→ DIRECTIONS FOR THIS TASK:
The required output is the line that contains "(3) national Radio国家广播电台" plus every line after it in the listing below, copied exactly as it appears.

→ THE DATA:
= = = =

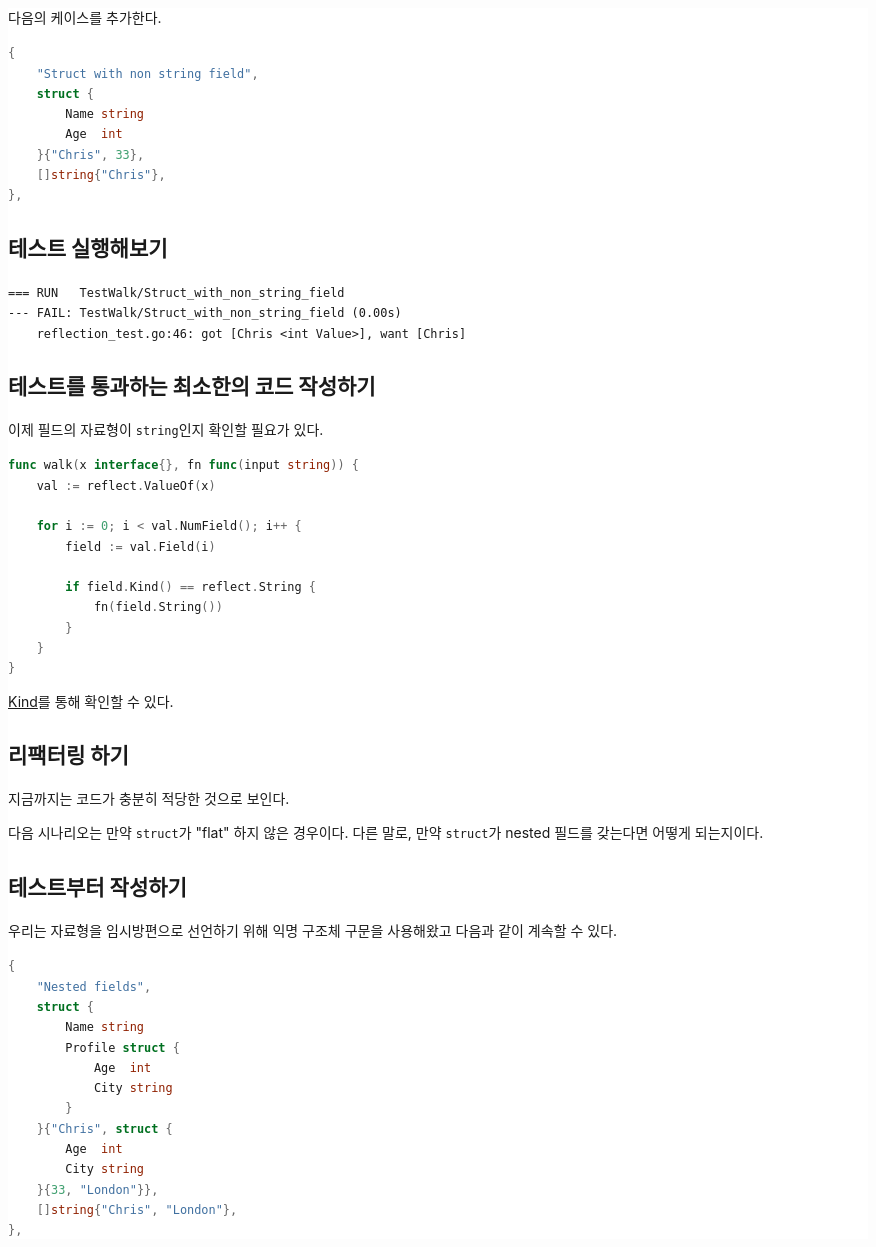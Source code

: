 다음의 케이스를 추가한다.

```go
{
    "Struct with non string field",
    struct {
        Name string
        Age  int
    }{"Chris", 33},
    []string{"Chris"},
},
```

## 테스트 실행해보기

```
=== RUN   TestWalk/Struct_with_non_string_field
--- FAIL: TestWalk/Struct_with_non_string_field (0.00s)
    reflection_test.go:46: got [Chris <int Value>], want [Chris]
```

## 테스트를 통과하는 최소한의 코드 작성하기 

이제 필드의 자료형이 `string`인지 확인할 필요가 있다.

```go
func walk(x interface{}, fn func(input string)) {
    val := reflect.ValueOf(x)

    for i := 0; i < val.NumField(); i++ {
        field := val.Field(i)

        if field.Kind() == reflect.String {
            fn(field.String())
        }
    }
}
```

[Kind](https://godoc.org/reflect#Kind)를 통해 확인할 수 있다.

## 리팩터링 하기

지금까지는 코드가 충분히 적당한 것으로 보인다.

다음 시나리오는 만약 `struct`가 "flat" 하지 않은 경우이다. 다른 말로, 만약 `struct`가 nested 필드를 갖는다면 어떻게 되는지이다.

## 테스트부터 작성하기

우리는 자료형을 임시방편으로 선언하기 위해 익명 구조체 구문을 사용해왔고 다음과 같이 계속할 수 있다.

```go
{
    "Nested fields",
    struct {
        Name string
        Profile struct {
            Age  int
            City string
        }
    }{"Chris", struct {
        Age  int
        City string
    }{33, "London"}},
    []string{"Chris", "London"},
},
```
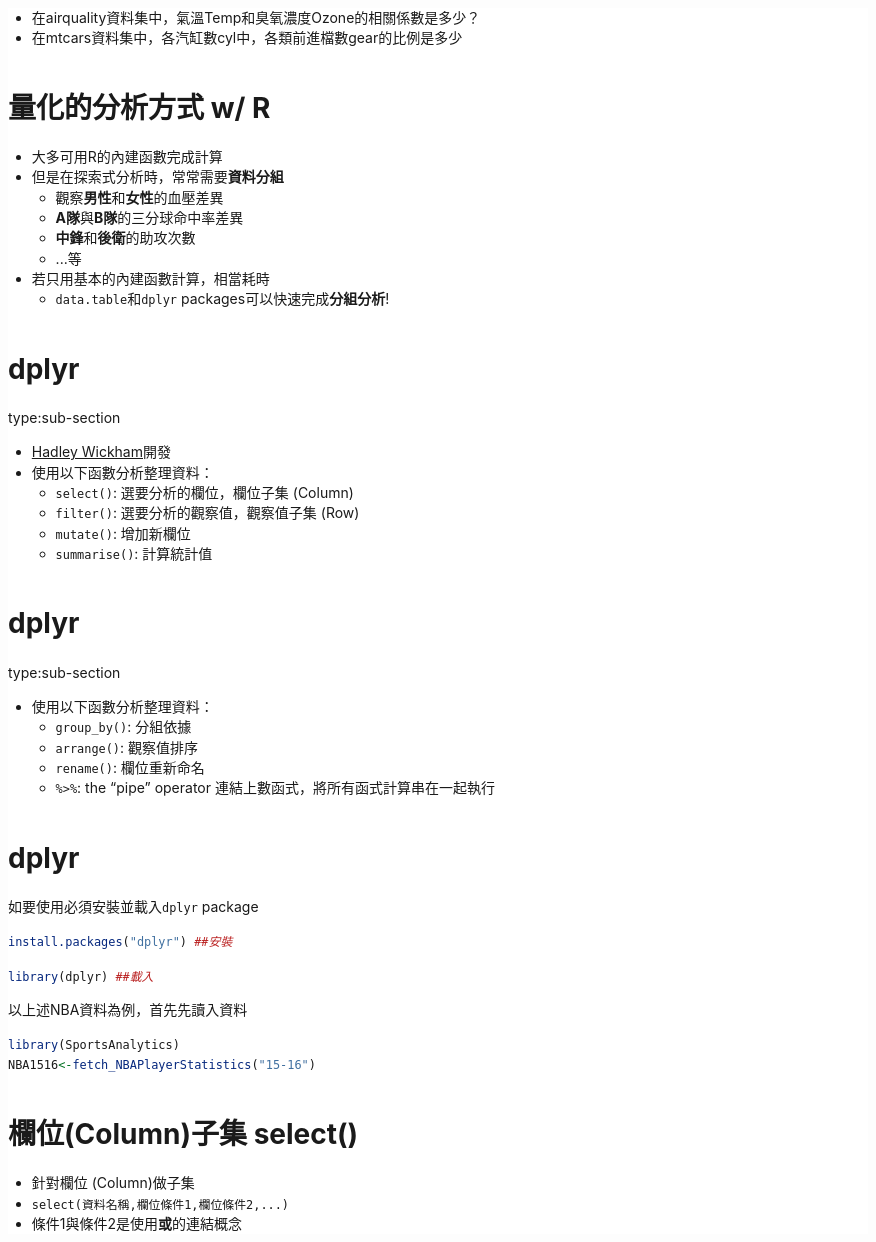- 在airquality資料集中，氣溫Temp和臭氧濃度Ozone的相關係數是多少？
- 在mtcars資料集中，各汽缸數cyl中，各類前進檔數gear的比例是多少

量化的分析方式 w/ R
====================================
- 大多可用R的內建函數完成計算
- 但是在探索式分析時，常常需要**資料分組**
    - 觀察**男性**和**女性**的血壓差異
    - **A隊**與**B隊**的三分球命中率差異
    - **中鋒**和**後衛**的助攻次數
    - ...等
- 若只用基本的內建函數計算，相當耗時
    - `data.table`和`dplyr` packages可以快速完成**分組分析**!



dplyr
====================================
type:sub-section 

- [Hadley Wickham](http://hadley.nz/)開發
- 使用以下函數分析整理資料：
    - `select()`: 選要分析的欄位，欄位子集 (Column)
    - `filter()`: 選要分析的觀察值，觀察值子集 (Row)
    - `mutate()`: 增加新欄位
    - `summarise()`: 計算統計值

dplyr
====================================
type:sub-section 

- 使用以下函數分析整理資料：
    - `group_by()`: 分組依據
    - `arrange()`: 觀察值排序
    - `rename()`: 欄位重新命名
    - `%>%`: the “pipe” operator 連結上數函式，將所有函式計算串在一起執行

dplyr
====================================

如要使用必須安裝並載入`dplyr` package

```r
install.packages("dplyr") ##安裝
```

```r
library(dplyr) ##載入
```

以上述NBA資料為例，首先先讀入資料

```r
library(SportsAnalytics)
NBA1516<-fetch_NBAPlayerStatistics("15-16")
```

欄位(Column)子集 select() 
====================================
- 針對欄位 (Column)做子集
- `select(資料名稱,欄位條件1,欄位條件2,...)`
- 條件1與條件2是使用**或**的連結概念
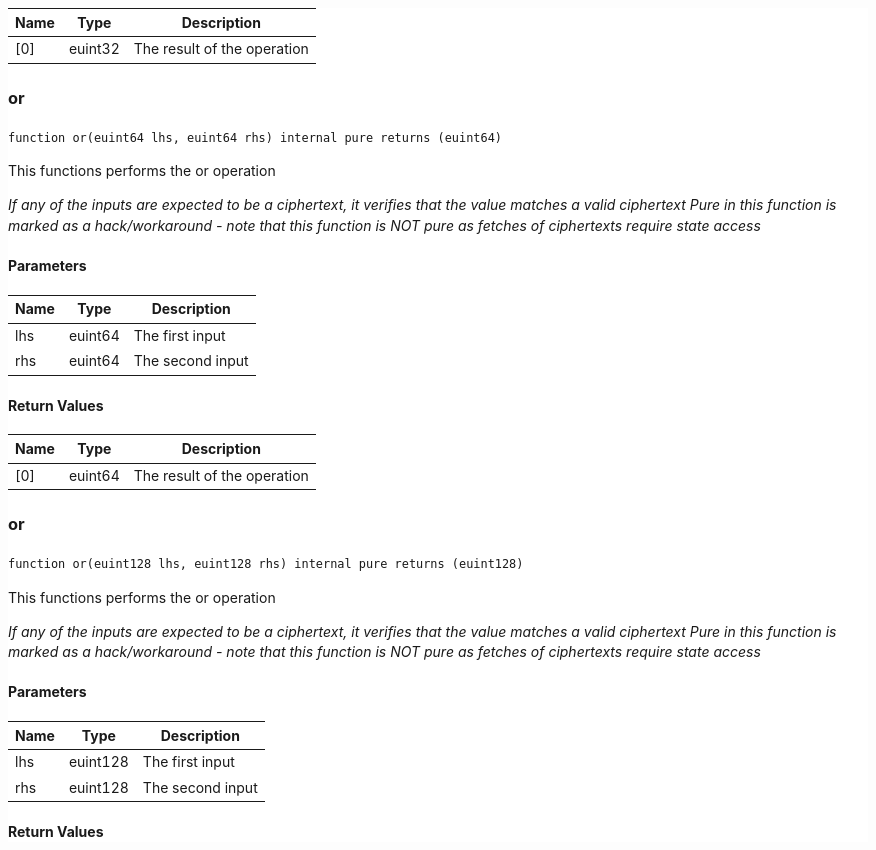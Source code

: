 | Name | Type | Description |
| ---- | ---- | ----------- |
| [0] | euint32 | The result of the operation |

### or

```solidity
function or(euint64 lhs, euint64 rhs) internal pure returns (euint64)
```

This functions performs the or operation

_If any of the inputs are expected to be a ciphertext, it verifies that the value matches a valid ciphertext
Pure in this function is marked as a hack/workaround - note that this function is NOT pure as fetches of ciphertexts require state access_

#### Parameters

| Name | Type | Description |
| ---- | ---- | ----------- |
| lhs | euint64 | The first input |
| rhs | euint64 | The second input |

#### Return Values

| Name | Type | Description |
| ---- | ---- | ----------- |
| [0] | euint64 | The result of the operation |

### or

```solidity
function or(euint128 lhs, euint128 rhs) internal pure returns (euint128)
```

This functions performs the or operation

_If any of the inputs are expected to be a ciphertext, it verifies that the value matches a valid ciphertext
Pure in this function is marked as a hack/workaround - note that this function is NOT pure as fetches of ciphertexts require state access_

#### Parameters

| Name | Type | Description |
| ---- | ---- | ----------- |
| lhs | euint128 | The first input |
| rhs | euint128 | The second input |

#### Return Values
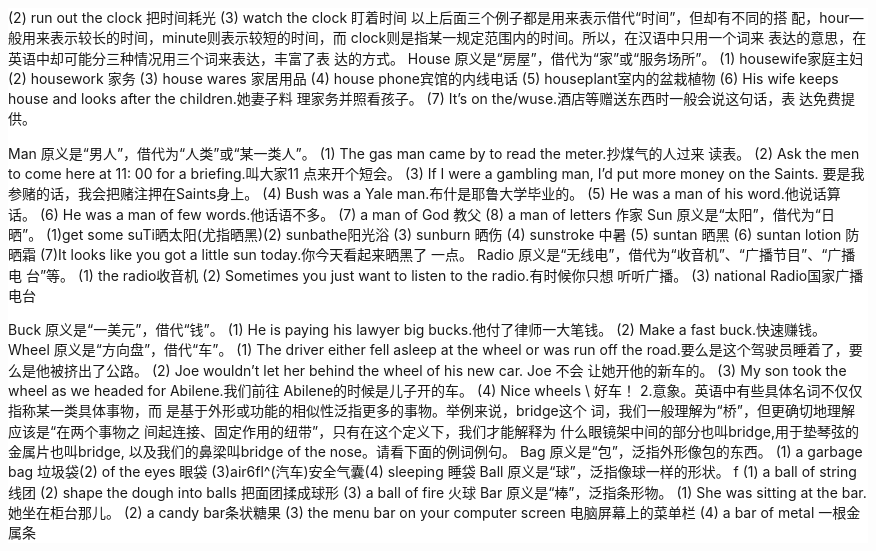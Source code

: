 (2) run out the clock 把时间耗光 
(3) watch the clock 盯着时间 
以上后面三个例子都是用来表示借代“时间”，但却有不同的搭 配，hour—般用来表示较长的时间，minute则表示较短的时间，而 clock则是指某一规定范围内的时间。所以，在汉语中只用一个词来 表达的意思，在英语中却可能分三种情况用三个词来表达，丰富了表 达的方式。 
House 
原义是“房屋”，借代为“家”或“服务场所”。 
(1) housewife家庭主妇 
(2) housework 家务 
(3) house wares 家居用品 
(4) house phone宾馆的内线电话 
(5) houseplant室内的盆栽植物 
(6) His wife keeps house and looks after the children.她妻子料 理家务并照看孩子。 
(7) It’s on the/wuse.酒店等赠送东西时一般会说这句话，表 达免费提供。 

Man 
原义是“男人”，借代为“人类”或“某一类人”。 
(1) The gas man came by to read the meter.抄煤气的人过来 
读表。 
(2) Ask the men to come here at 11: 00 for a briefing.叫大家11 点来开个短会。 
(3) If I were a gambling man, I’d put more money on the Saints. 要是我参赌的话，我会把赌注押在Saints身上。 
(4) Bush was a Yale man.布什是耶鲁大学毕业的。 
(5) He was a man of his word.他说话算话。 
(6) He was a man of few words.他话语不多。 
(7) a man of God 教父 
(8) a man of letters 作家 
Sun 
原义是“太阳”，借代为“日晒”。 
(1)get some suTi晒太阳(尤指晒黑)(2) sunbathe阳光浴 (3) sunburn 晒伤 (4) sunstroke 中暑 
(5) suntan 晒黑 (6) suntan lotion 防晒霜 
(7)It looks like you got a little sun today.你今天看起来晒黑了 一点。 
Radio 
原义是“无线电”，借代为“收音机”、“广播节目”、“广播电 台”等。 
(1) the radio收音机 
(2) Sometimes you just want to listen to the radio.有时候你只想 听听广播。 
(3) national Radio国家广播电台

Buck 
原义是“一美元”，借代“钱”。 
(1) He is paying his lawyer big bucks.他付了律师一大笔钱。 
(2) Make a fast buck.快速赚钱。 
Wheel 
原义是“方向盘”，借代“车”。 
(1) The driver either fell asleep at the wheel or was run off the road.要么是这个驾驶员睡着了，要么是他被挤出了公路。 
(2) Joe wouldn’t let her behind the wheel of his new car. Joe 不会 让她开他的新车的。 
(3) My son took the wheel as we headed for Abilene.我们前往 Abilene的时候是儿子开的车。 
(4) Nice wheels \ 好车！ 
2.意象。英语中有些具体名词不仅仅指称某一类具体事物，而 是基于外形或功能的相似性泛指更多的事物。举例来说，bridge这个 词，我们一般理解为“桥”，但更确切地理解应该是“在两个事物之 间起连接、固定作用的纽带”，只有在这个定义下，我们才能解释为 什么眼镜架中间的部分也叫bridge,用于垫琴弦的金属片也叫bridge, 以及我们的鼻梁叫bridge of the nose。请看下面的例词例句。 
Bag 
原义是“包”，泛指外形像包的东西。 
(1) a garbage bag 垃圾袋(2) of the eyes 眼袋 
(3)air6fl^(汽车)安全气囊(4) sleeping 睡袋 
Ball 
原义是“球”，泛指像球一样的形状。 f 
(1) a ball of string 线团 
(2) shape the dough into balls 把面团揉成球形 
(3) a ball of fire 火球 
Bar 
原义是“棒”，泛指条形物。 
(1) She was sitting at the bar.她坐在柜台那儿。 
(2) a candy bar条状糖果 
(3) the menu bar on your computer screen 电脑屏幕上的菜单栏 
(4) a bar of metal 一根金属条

= = = =

→ RESULT BELOW:
(3) national Radio国家广播电台

Buck 
原义是“一美元”，借代“钱”。 
(1) He is paying his lawyer big bucks.他付了律师一大笔钱。 
(2) Make a fast buck.快速赚钱。 
Wheel 
原义是“方向盘”，借代“车”。 
(1) The driver either fell asleep at the wheel or was run off the road.要么是这个驾驶员睡着了，要么是他被挤出了公路。 
(2) Joe wouldn’t let her behind the wheel of his new car. Joe 不会 让她开他的新车的。 
(3) My son took the wheel as we headed for Abilene.我们前往 Abilene的时候是儿子开的车。 
(4) Nice wheels \ 好车！ 
2.意象。英语中有些具体名词不仅仅指称某一类具体事物，而 是基于外形或功能的相似性泛指更多的事物。举例来说，bridge这个 词，我们一般理解为“桥”，但更确切地理解应该是“在两个事物之 间起连接、固定作用的纽带”，只有在这个定义下，我们才能解释为 什么眼镜架中间的部分也叫bridge,用于垫琴弦的金属片也叫bridge, 以及我们的鼻梁叫bridge of the nose。请看下面的例词例句。 
Bag 
原义是“包”，泛指外形像包的东西。 
(1) a garbage bag 垃圾袋(2) of the eyes 眼袋 
(3)air6fl^(汽车)安全气囊(4) sleeping 睡袋 
Ball 
原义是“球”，泛指像球一样的形状。 f 
(1) a ball of string 线团 
(2) shape the dough into balls 把面团揉成球形 
(3) a ball of fire 火球 
Bar 
原义是“棒”，泛指条形物。 
(1) She was sitting at the bar.她坐在柜台那儿。 
(2) a candy bar条状糖果 
(3) the menu bar on your computer screen 电脑屏幕上的菜单栏 
(4) a bar of metal 一根金属条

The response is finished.